WORK ORDER: Only the lines of the data below from the one with "Digital image metadata" through the one with "A small Django" are wanted. Repeat them exactly.
EXTRACTED INFORMATION below:
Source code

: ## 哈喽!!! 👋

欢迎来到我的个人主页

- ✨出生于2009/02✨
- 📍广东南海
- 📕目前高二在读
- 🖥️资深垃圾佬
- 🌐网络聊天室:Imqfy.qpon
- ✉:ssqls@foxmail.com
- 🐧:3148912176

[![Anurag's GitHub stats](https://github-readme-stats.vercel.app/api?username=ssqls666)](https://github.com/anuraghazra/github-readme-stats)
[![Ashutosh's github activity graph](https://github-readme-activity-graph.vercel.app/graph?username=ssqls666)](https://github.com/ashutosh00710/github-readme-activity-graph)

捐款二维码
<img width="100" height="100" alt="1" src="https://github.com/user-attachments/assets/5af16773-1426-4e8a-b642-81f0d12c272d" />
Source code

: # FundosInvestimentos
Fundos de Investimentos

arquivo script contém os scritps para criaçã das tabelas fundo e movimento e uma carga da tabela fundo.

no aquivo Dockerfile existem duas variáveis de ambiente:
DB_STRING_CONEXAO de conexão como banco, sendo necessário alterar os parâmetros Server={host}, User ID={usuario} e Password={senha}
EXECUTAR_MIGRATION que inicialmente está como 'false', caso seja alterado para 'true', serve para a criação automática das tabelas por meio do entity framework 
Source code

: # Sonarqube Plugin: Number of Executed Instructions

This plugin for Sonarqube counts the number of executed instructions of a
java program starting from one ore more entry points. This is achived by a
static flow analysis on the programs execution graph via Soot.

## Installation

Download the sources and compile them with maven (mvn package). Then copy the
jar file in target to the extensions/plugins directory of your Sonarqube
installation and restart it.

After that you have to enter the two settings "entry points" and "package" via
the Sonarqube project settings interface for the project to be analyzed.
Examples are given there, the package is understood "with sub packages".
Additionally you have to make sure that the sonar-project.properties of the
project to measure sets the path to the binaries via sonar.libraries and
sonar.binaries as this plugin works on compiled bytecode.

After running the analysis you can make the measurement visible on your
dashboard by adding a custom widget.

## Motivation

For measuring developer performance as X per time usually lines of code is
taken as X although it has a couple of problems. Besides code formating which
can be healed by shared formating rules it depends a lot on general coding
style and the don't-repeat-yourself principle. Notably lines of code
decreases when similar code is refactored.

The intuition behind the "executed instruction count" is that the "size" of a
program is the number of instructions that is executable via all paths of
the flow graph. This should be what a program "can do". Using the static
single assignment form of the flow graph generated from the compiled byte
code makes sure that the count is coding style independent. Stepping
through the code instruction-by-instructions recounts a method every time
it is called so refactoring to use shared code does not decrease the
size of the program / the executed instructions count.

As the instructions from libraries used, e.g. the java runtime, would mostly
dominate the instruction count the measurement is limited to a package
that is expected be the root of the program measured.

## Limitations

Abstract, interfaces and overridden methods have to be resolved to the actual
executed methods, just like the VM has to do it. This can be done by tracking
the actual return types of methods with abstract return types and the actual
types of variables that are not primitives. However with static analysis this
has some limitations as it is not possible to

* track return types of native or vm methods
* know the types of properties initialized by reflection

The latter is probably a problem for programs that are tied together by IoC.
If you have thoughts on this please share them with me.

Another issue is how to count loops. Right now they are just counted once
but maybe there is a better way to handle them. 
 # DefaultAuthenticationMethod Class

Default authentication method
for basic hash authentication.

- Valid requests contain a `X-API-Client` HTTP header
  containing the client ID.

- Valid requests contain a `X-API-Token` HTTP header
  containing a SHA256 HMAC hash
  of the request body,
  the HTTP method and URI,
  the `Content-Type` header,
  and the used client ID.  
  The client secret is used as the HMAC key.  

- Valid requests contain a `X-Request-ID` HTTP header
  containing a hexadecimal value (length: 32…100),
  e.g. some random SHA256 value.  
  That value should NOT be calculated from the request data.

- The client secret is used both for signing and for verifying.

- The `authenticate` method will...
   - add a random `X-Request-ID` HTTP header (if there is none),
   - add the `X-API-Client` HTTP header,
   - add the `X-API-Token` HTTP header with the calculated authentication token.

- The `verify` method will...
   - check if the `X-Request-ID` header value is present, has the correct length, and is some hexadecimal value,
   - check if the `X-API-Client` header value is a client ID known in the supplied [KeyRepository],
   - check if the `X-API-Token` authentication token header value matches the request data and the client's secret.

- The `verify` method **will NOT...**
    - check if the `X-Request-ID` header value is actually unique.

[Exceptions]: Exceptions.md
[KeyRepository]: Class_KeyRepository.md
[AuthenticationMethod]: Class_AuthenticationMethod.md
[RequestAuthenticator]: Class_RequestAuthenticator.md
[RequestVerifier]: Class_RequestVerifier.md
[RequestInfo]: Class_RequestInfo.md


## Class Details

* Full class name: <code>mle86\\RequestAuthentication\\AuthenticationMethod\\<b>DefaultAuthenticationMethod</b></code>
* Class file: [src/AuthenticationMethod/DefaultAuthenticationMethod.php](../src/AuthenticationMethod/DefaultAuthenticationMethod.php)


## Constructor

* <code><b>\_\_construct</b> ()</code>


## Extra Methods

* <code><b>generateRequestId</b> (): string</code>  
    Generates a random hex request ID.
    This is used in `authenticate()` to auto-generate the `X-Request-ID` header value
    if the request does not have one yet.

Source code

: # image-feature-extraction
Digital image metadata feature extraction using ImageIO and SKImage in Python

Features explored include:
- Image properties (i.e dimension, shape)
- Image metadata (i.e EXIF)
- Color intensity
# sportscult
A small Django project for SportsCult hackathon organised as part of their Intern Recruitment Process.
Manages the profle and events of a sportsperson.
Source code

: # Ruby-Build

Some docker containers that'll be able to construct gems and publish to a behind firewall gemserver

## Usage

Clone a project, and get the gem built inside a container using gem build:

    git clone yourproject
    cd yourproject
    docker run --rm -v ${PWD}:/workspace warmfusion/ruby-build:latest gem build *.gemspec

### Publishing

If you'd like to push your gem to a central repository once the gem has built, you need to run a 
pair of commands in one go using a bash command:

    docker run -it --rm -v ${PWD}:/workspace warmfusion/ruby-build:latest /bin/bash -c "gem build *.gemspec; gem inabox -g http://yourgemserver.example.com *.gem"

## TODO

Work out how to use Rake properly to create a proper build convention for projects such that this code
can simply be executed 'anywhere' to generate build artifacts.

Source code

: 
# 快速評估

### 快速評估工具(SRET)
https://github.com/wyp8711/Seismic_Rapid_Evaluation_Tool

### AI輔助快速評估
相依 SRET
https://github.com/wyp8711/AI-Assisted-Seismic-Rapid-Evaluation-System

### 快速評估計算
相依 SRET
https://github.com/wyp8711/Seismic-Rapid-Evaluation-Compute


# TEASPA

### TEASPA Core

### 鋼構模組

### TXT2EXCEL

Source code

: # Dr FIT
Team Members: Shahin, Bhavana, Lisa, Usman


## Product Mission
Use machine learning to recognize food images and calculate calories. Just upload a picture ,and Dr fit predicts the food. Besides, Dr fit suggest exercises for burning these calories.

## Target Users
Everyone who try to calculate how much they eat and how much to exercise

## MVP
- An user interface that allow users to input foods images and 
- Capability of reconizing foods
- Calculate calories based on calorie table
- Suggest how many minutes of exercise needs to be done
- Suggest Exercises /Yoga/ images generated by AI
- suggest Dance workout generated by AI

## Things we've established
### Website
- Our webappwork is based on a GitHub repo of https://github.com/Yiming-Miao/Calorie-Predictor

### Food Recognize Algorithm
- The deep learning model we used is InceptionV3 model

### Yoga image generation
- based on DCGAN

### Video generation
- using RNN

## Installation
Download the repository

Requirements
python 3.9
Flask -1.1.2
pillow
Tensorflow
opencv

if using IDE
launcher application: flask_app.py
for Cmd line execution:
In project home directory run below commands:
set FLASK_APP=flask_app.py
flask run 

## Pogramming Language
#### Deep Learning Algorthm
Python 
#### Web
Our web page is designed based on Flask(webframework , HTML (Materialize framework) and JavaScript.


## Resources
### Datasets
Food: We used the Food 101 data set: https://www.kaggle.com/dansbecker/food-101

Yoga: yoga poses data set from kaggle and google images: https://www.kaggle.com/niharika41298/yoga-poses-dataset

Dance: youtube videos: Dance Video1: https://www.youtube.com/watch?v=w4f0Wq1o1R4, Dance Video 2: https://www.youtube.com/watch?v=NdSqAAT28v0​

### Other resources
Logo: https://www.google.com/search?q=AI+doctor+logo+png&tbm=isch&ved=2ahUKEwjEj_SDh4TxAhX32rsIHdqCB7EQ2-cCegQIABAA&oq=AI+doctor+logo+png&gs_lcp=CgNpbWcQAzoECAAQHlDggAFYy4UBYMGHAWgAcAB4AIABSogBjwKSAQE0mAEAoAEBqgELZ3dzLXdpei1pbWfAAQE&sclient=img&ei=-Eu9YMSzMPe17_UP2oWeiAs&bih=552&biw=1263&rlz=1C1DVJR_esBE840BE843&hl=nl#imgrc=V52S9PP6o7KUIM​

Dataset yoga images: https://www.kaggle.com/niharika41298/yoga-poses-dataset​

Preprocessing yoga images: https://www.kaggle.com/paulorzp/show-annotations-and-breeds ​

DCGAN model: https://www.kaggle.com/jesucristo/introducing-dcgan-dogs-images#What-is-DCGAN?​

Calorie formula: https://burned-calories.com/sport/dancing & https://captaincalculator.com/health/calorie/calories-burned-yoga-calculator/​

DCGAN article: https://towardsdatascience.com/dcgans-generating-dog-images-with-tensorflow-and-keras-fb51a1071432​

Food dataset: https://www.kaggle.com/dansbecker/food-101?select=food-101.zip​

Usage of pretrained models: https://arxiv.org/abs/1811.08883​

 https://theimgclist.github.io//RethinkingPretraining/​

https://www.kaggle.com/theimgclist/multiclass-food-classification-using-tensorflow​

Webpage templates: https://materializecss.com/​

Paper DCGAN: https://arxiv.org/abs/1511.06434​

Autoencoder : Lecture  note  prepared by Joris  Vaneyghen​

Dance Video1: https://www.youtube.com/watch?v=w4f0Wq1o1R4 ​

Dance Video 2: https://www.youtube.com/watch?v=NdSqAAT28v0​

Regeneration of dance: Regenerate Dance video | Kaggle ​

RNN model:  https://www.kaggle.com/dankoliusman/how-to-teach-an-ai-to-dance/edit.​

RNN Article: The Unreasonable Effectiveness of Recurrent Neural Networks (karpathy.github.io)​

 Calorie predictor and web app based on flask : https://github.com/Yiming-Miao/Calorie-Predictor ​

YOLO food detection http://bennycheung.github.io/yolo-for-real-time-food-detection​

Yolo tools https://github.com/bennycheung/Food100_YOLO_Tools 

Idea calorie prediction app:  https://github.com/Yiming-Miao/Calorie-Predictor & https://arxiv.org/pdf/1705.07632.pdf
End of EXTRACTED INFORMATION.
OUTPUT FOR THIS EXERCISE:
Digital image metadata feature extraction using ImageIO and SKImage in Python

Features explored include:
- Image properties (i.e dimension, shape)
- Image metadata (i.e EXIF)
- Color intensity
# sportscult
A small Django project for SportsCult hackathon organised as part of their Intern Recruitment Process.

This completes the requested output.